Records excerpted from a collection
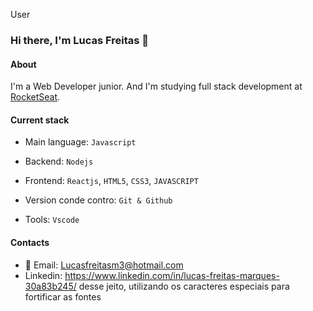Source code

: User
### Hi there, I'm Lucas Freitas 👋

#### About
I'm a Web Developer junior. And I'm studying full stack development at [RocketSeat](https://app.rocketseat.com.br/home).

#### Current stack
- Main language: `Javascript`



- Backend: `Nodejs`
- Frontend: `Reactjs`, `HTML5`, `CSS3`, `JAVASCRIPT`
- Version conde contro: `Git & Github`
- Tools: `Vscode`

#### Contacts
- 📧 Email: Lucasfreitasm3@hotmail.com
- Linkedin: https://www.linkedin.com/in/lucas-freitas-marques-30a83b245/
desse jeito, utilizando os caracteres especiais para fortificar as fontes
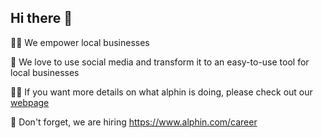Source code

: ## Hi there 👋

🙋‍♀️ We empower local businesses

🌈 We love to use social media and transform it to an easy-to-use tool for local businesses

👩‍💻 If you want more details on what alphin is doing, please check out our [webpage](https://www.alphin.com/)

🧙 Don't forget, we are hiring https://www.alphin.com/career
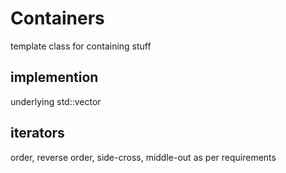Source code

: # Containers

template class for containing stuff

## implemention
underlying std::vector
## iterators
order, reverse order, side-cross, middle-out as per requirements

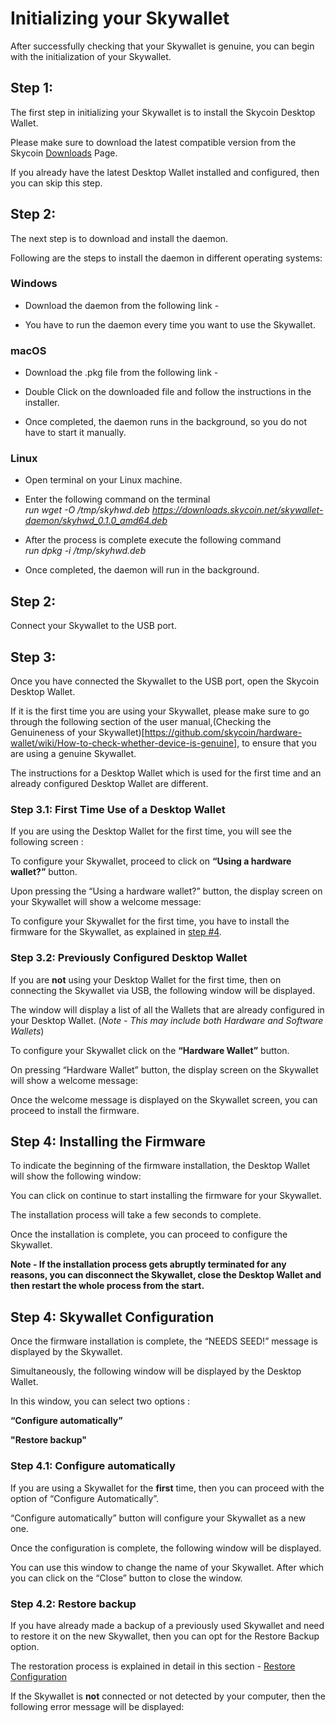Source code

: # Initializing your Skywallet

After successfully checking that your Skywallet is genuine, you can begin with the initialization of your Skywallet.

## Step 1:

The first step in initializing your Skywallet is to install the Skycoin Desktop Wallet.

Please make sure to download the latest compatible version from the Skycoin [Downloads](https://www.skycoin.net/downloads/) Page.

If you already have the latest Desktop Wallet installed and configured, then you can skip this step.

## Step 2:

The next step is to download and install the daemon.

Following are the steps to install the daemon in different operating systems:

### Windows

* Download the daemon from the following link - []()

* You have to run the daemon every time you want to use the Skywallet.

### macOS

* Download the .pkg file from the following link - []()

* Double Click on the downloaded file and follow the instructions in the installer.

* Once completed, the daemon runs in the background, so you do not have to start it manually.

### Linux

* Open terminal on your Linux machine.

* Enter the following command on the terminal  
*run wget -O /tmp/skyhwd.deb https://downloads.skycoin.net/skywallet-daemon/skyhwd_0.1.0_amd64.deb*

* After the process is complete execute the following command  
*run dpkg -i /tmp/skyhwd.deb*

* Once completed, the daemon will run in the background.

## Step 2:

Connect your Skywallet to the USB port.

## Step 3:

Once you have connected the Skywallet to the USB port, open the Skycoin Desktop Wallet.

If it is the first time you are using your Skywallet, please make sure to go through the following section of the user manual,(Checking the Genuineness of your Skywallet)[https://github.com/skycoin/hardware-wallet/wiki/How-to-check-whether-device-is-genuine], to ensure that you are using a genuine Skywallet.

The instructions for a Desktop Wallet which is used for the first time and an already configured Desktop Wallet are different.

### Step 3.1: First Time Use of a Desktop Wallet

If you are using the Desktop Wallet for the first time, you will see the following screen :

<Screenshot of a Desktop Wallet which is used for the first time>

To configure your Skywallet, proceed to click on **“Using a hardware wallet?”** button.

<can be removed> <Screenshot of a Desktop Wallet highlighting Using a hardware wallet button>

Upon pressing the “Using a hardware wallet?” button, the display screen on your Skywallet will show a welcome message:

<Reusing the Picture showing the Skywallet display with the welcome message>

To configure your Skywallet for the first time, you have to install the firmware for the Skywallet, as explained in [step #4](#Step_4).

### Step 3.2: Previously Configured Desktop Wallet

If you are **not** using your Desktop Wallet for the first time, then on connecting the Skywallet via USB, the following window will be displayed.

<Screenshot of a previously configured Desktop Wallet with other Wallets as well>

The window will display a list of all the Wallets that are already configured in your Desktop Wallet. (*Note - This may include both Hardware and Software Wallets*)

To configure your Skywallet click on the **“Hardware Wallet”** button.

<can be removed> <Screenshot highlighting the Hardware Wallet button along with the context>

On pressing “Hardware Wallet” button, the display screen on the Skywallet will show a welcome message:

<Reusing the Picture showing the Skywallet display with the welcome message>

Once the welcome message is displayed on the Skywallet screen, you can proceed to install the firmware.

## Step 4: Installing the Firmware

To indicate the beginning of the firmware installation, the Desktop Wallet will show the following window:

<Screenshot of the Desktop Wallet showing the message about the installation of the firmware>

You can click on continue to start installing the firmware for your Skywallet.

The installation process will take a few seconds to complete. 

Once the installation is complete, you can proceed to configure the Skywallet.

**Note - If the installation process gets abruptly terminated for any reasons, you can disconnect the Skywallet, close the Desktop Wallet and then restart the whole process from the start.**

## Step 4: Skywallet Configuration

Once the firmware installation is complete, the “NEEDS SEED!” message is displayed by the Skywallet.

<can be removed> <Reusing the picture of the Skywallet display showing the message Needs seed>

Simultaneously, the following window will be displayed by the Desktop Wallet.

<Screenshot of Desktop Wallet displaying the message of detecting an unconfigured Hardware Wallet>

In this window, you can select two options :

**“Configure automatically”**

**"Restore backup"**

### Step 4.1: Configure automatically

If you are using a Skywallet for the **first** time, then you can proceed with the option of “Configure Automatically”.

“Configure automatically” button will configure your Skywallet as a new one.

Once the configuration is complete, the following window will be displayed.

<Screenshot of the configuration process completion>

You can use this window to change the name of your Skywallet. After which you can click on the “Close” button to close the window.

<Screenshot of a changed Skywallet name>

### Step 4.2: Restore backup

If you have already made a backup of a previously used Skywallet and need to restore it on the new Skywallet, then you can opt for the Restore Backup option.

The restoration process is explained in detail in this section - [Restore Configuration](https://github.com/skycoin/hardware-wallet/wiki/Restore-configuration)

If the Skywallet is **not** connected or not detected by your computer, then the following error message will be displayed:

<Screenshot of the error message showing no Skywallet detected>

WHAT IS REQUIRED: The data is to be printed again exactly, but without its pictures.

TASK RESPONSE:
Source code

: User
### Hi there, I'm Lucas Freitas 👋

#### About
I'm a Web Developer junior. And I'm studying full stack development at [RocketSeat](https://app.rocketseat.com.br/home).

#### Current stack
- Main language: `Javascript`



- Backend: `Nodejs`
- Frontend: `Reactjs`, `HTML5`, `CSS3`, `JAVASCRIPT`
- Version conde contro: `Git & Github`
- Tools: `Vscode`

#### Contacts
- 📧 Email: Lucasfreitasm3@hotmail.com
- Linkedin: https://www.linkedin.com/in/lucas-freitas-marques-30a83b245/
desse jeito, utilizando os caracteres especiais para fortificar as fontes
Source code

: ## Hi there 👋

🙋‍♀️ We empower local businesses

🌈 We love to use social media and transform it to an easy-to-use tool for local businesses

👩‍💻 If you want more details on what alphin is doing, please check out our [webpage](https://www.alphin.com/)

🧙 Don't forget, we are hiring https://www.alphin.com/career
Source code

: # Containers

template class for containing stuff

## implemention
underlying std::vector
## iterators
order, reverse order, side-cross, middle-out as per requirements

Source code

: # Initializing your Skywallet

After successfully checking that your Skywallet is genuine, you can begin with the initialization of your Skywallet.

## Step 1:

The first step in initializing your Skywallet is to install the Skycoin Desktop Wallet.

Please make sure to download the latest compatible version from the Skycoin [Downloads](https://www.skycoin.net/downloads/) Page.

If you already have the latest Desktop Wallet installed and configured, then you can skip this step.

## Step 2:

The next step is to download and install the daemon.

Following are the steps to install the daemon in different operating systems:

### Windows

* Download the daemon from the following link - []()

* You have to run the daemon every time you want to use the Skywallet.

### macOS

* Download the .pkg file from the following link - []()

* Double Click on the downloaded file and follow the instructions in the installer.

* Once completed, the daemon runs in the background, so you do not have to start it manually.

### Linux

* Open terminal on your Linux machine.

* Enter the following command on the terminal  
*run wget -O /tmp/skyhwd.deb https://downloads.skycoin.net/skywallet-daemon/skyhwd_0.1.0_amd64.deb*

* After the process is complete execute the following command  
*run dpkg -i /tmp/skyhwd.deb*

* Once completed, the daemon will run in the background.

## Step 2:

Connect your Skywallet to the USB port.

## Step 3:

Once you have connected the Skywallet to the USB port, open the Skycoin Desktop Wallet.

If it is the first time you are using your Skywallet, please make sure to go through the following section of the user manual,(Checking the Genuineness of your Skywallet)[https://github.com/skycoin/hardware-wallet/wiki/How-to-check-whether-device-is-genuine], to ensure that you are using a genuine Skywallet.

The instructions for a Desktop Wallet which is used for the first time and an already configured Desktop Wallet are different.

### Step 3.1: First Time Use of a Desktop Wallet

If you are using the Desktop Wallet for the first time, you will see the following screen :

<Screenshot of a Desktop Wallet which is used for the first time>

To configure your Skywallet, proceed to click on **“Using a hardware wallet?”** button.

<can be removed> <Screenshot of a Desktop Wallet highlighting Using a hardware wallet button>

Upon pressing the “Using a hardware wallet?” button, the display screen on your Skywallet will show a welcome message:

<Reusing the Picture showing the Skywallet display with the welcome message>

To configure your Skywallet for the first time, you have to install the firmware for the Skywallet, as explained in [step #4](#Step_4).

### Step 3.2: Previously Configured Desktop Wallet

If you are **not** using your Desktop Wallet for the first time, then on connecting the Skywallet via USB, the following window will be displayed.

<Screenshot of a previously configured Desktop Wallet with other Wallets as well>

The window will display a list of all the Wallets that are already configured in your Desktop Wallet. (*Note - This may include both Hardware and Software Wallets*)

To configure your Skywallet click on the **“Hardware Wallet”** button.

<can be removed> <Screenshot highlighting the Hardware Wallet button along with the context>

On pressing “Hardware Wallet” button, the display screen on the Skywallet will show a welcome message:

<Reusing the Picture showing the Skywallet display with the welcome message>

Once the welcome message is displayed on the Skywallet screen, you can proceed to install the firmware.

## Step 4: Installing the Firmware

To indicate the beginning of the firmware installation, the Desktop Wallet will show the following window:

<Screenshot of the Desktop Wallet showing the message about the installation of the firmware>

You can click on continue to start installing the firmware for your Skywallet.

The installation process will take a few seconds to complete. 

Once the installation is complete, you can proceed to configure the Skywallet.

**Note - If the installation process gets abruptly terminated for any reasons, you can disconnect the Skywallet, close the Desktop Wallet and then restart the whole process from the start.**

## Step 4: Skywallet Configuration

Once the firmware installation is complete, the “NEEDS SEED!” message is displayed by the Skywallet.

<can be removed> <Reusing the picture of the Skywallet display showing the message Needs seed>

Simultaneously, the following window will be displayed by the Desktop Wallet.

<Screenshot of Desktop Wallet displaying the message of detecting an unconfigured Hardware Wallet>

In this window, you can select two options :

**“Configure automatically”**

**"Restore backup"**

### Step 4.1: Configure automatically

If you are using a Skywallet for the **first** time, then you can proceed with the option of “Configure Automatically”.

“Configure automatically” button will configure your Skywallet as a new one.

Once the configuration is complete, the following window will be displayed.

<Screenshot of the configuration process completion>

You can use this window to change the name of your Skywallet. After which you can click on the “Close” button to close the window.

<Screenshot of a changed Skywallet name>

### Step 4.2: Restore backup

If you have already made a backup of a previously used Skywallet and need to restore it on the new Skywallet, then you can opt for the Restore Backup option.

The restoration process is explained in detail in this section - [Restore Configuration](https://github.com/skycoin/hardware-wallet/wiki/Restore-configuration)

If the Skywallet is **not** connected or not detected by your computer, then the following error message will be displayed:

<Screenshot of the error message showing no Skywallet detected>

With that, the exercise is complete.